[Stored data]
------------------------------------------------------------------------

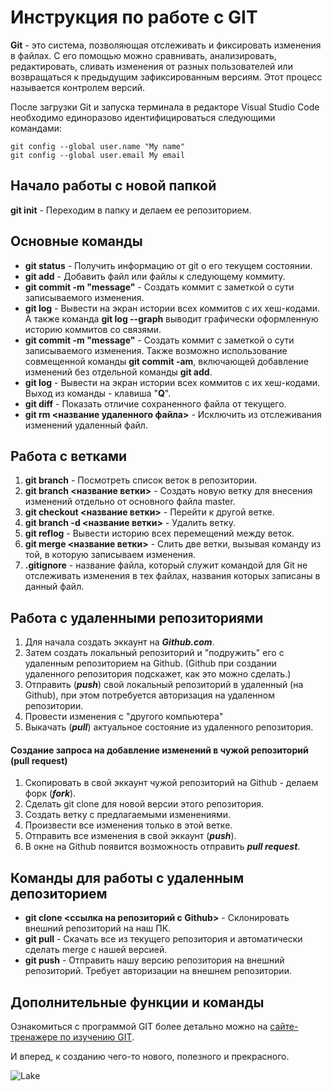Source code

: # Инструкция по работе с GIT

**Git** - это система, позволяющая отслеживать и фиксировать изменения в файлах. С его помощью можно сравнивать, анализировать, редактировать, сливать изменения от разных пользователей или возвращаться к предыдущим зафиксированным версиям. Этот процесс называется контролем версий.

После загрузки Git и запуска терминала в редакторе Visual Studio Code необходимо единоразово идентифицироваться следующими командами:

    git config --global user.name "My name"
    git config --global user.email My email

## Начало работы с новой папкой

**git init** - Переходим в папку и делаем ее репозиторием.

## Основные команды

* **git status** - Получить информацию от git о его текущем состоянии.
* **git add** - Добавить файл или файлы к следующему коммиту.
* **git commit -m "message"** - Создать коммит с заметкой о сути записываемого изменения.
* **git log** - Вывести на экран истории всех коммитов с их хеш-кодами. А также команда **git log --graph** выводит графически оформленную историю коммитов со связями. 
* **git commit -m "message"** - Создать коммит с заметкой о сути записываемого изменения. Также возможно использование cовмещенной команды **git commit -am**, включающей добавление изменений без отдельной команды **git add**.
* **git log** - Вывести на экран истории всех коммитов с их хеш-кодами. Выход из команды - клавиша "**Q**".
* **git diff** - Показать отличие сохраненного файла от текущего.
* **git rm <название удаленного файла>** - Исключить из отслеживания изменений удаленный файл.

## Работа с ветками

1. **git branch** - Посмотреть список веток в репозитории.
2. **git branch <название ветки>** - Создать новую ветку для внесения изменений отдельно от основного файла master.
3. **git checkout <название ветки>** - Перейти к другой ветке.
4. **git branch -d <название ветки>** - Удалить ветку.
5. **git reflog** - Вывести историю всех перемещений между веток.
6. **git merge <название ветки>** - Слить две ветки, вызывая команду из той, в которую записываем изменения.
7. **.gitignore** - название файла, который служит командой для Git не отслеживать изменения в тех файлах, названия которых записаны в данный файл.

## Работа с удаленными репозиториями

1. Для начала создать эккаунт на _**Github.com**_.
2. Затем создать локальный репозиторий и "подружить" его с удаленным репозиторием на Github. (Github при создании удаленного репозитория подскажет, как это можно сделать.)
3. Отправить (_**push**_) свой локальный репозиторий в удаленный (на Github), при этом потребуется авторизация на удаленном репозитории.
4. Провести изменения с "другого компьютера"
5. Выкачать (_**pull**_) актуальное состояние из удаленного репозитория.


#### Создание запроса на добавление изменений в чужой репозиторий (pull request)

1. Скопировать в свой эккаунт чужой репозиторий на Github - делаем форк (_**fork**_).
2. Сделать git clone для новой версии этого репозитория.
3. Создать ветку с предлагаемыми изменениями.
4. Произвести все изменения только в этой ветке.
5. Отправить все изменения в свой эккаунт (_**push**_).
6. В окне на Github появится возможность отправить _**pull request**_.

## Команды для работы с удаленным депозиторием

* **git clone <ссылка на репозиторий с Github>** - Склонировать внешний репозиторий на наш ПК.
* **git pull** - Скачать все из текущего репозитория и автоматически сделать merge c нашей версией.
* **git push** - Отправить нашу версию репозитория на внешний репозиторий. Требует авторизации на внешнем репозитории.

## Дополнительные функции и команды

Ознакомиться с программой GIT более детально можно на [сайте-тренажере по изучению GIT](https://learngitbranching.js.org).

И вперед, к созданию чего-то нового, полезного и прекрасного.

![Lake](Lake_Multa.JPG)
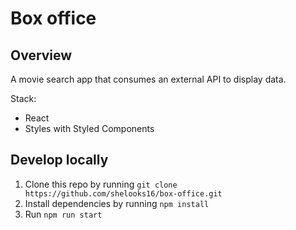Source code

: # Box office

## Overview

A movie search app that consumes an external API to display data.

Stack:

- React
- Styles with Styled Components

## Develop locally

1. Clone this repo by running `git clone https://github.com/shelooks16/box-office.git`
2. Install dependencies by running `npm install`
3. Run `npm run start`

------------------------------------------------------------------------

## Problem to work on
Each line with the word "Вывести" in the records above belongs in the result; copy all of them.

## Task response
* **git log** - Вывести на экран истории всех коммитов с их хеш-кодами. А также команда **git log --graph** выводит графически оформленную историю коммитов со связями. 
* **git log** - Вывести на экран истории всех коммитов с их хеш-кодами. Выход из команды - клавиша "**Q**".
5. **git reflog** - Вывести историю всех перемещений между веток.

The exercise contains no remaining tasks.